The essays collected in Crisis in the Global Economy: Financial Markets, Social Struggles, and New Political Scenarios were researched and written in early 2009 and translated from Italian into English earlier this year. And thank god for that. They are a welcome respite from the social-democratic obsessions of Anglo-American writers: how parasitical finance and predatory lending caused the crisis, the greed of oligarchs who prevent recovery, etc. To say nothing of the technocratic alternatives offered: nationalizing banks, more robust stimulation, etc. In short, the same old moral analysis and the same old nation-based solutions.
Crisis in the Global Economy accounts for the last few years of multiple crises in a much different way, starting with a reckoning of finance’s centrality to the global capitalist economy. Though all of the writers have different points of emphasis, they agree that financialization, far from being nonessential and parasitic, represents, in Carlo Vercellone’s phrase, the “becoming-rent” of profit: Finance is today the primary site of valorization and accumulation. As Vercellone says, there is a “general tendency of capital to transform profit into a rentier mechanism of drawing surplus value from a position of exteriority in respect to production and/or founded on the creation of an artificial resource rarefaction.” So for most capitalists, their business is less about the organization of production and the accumulation of capital and more about using financial products to increase profit.
This is a pretty standard take of course, and it’s not really a problem for capital as long as the flows of credit, rent, and labor are moving toward and away from the beneficial targets. But when those flows are blocked — e.g., the freezing up of credit markets — or when their segmentations change in ways that upset the conventional balance — e.g., the default on subprime mortgages — it does become a problem, one that, because most large firms, the ones with the global reach required to help end the crises, operate from a “position of exteriority” to production, can’t as easily or quickly correct those flows.
In response to this situation, socialists and capitalists have articulated a shared set of demands: reregulation of finance, stimulation of demand and credit flows, and state reintegration into industrial planning. All things governments over the world have achieved, from stimulus packages to central bank pump-priming, from huge investments in green energy to nationalization of banks, financial firms, and even auto manufacturers. But still none of it helps, as it appears the world economy is headed for, at best, a double dip recession, and maybe even decades of stagnation. But still, socialists want more of the same, a return to the policies that made Fordism.
Part of the value of Crisis in the Global Economy is that most of the essays predicted this happening: a mantra of the book is the impossibility of Keynesian solutions to the crisis. As Christian Marazzi says, and several others elaborate, “classical Keynesian actions lack transmission channels of state stimuli to the real economy, to the demand of goods and services, and investment goods,” those diminished channels being impoverished welfare states and the state’s lack of involvement in industry, to name but two. (Obviously, these conditions vary by country.) Karl Heinz-Roth points out that Keynesian mechanisms would still be operating in a financialized environment, so that they necessarily wouldn’t be able to increase aggregate demand, only income inequality. Andrea Fumagalli says that’s what lacking is a global system of governance that could direct the transnational flows of “cognitive accumulation,” which remain blocked by national institutions.

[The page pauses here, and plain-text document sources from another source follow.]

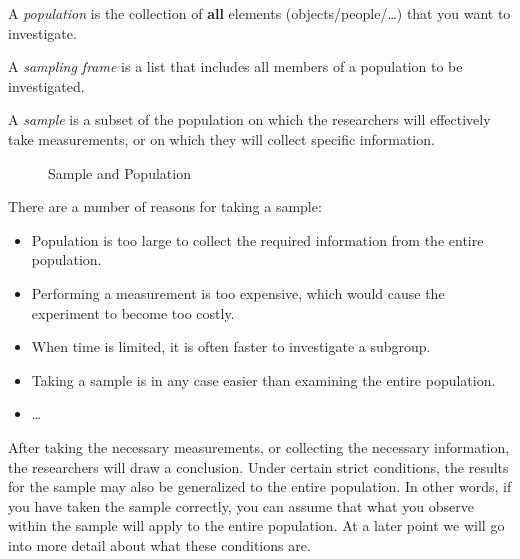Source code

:\begin{definition}[Population]
    A \emph{population} is the collection of \textbf{all} elements (objects/people/\ldots) that you want to investigate.
\end{definition}

\begin{definition}
    A \emph{sampling frame} is a list that includes all members of a population to be investigated.
\end{definition}

\begin{definition}[Sample]
    A \emph{sample} is a subset of the population on which the researchers will effectively take measurements, or on which they will collect specific information.
\end{definition}

\begin{figure}
    \begin{center}
    \end{center}
    \caption{Sample and Population}
    \label{img:populatie-steekproef}
\end{figure}

There are a number of reasons for taking a sample:

\begin{itemize}
    \item Population is too large to collect the required information from the entire population.
    \item Performing a measurement is too expensive, which would cause the experiment to become too costly.
    \item When time is limited, it is often faster to investigate a subgroup.
    \item Taking a sample is in any case easier than examining the entire population.
    \item \dots
\end{itemize}

After taking the necessary measurements, or collecting the necessary information, the researchers will draw a conclusion. Under certain strict conditions, the results for the sample may also be generalized to the entire population. In other words, if you have taken the sample correctly, you can assume that what you observe within the sample will apply to the entire population. At a later point we will go into more detail about what these conditions are.

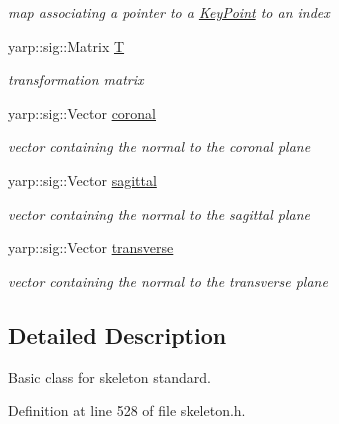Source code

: \begin{DoxyCompactItemize}
\begin{DoxyCompactList}\small\item\em map associating a pointer to a \hyperlink{classassistive__rehab_1_1KeyPoint}{Key\+Point} to an index \end{DoxyCompactList}\item 
\mbox{\label{classassistive__rehab_1_1Skeleton_a358a1c5eb23a562f8558ff8d43583ef7}} 
yarp\+::sig\+::\+Matrix \hyperlink{classassistive__rehab_1_1Skeleton_a358a1c5eb23a562f8558ff8d43583ef7}{T}
\begin{DoxyCompactList}\small\item\em transformation matrix \end{DoxyCompactList}\item 
\mbox{\label{classassistive__rehab_1_1Skeleton_ad042a7e60e6d72cc87b06c5fb0bdfae2}} 
yarp\+::sig\+::\+Vector \hyperlink{classassistive__rehab_1_1Skeleton_ad042a7e60e6d72cc87b06c5fb0bdfae2}{coronal}
\begin{DoxyCompactList}\small\item\em vector containing the normal to the coronal plane \end{DoxyCompactList}\item 
\mbox{\label{classassistive__rehab_1_1Skeleton_a72d6ccb619619e77a17258b08496a972}} 
yarp\+::sig\+::\+Vector \hyperlink{classassistive__rehab_1_1Skeleton_a72d6ccb619619e77a17258b08496a972}{sagittal}
\begin{DoxyCompactList}\small\item\em vector containing the normal to the sagittal plane \end{DoxyCompactList}\item 
\mbox{\label{classassistive__rehab_1_1Skeleton_ab8a9bf9297f520e8de801248e0b8d2dd}} 
yarp\+::sig\+::\+Vector \hyperlink{classassistive__rehab_1_1Skeleton_ab8a9bf9297f520e8de801248e0b8d2dd}{transverse}
\begin{DoxyCompactList}\small\item\em vector containing the normal to the transverse plane \end{DoxyCompactList}\end{DoxyCompactItemize}


\subsection{Detailed Description}
Basic class for skeleton standard. 

Definition at line 528 of file skeleton.\+h.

All of these impossibilities have been shown to be true by in the nearly two years since the essays were written. But I’m struck by the fact that all of these are, to use the archaic language, “objective” factors. In other words, for texts written by people who are mostly from or associated with autonomism, there is remarkably little “subjective” analysis — very little about class composition, in other words. And it’s in no small part because of the composition of working classes that Keynesianism remains impossible. The working classes are simply not centralized enough to allow it to work. Even more, they seem unwilling to be integrated: Can anyone imagine women heading back to the home? (It’s actually the opposite: in the US, more women now work than men.) The indigenous in Bolivia and Ecuador refuse to allow their populist governments to incorporate them into the world of petrochemical rents. The industrializing proletariats in Africa and China are demanding increases in wages just as the raising of prices of commodities becomes more difficult for producers.
Not that any of these factors will stop governments and their oppositions from asking for more integration and regulation.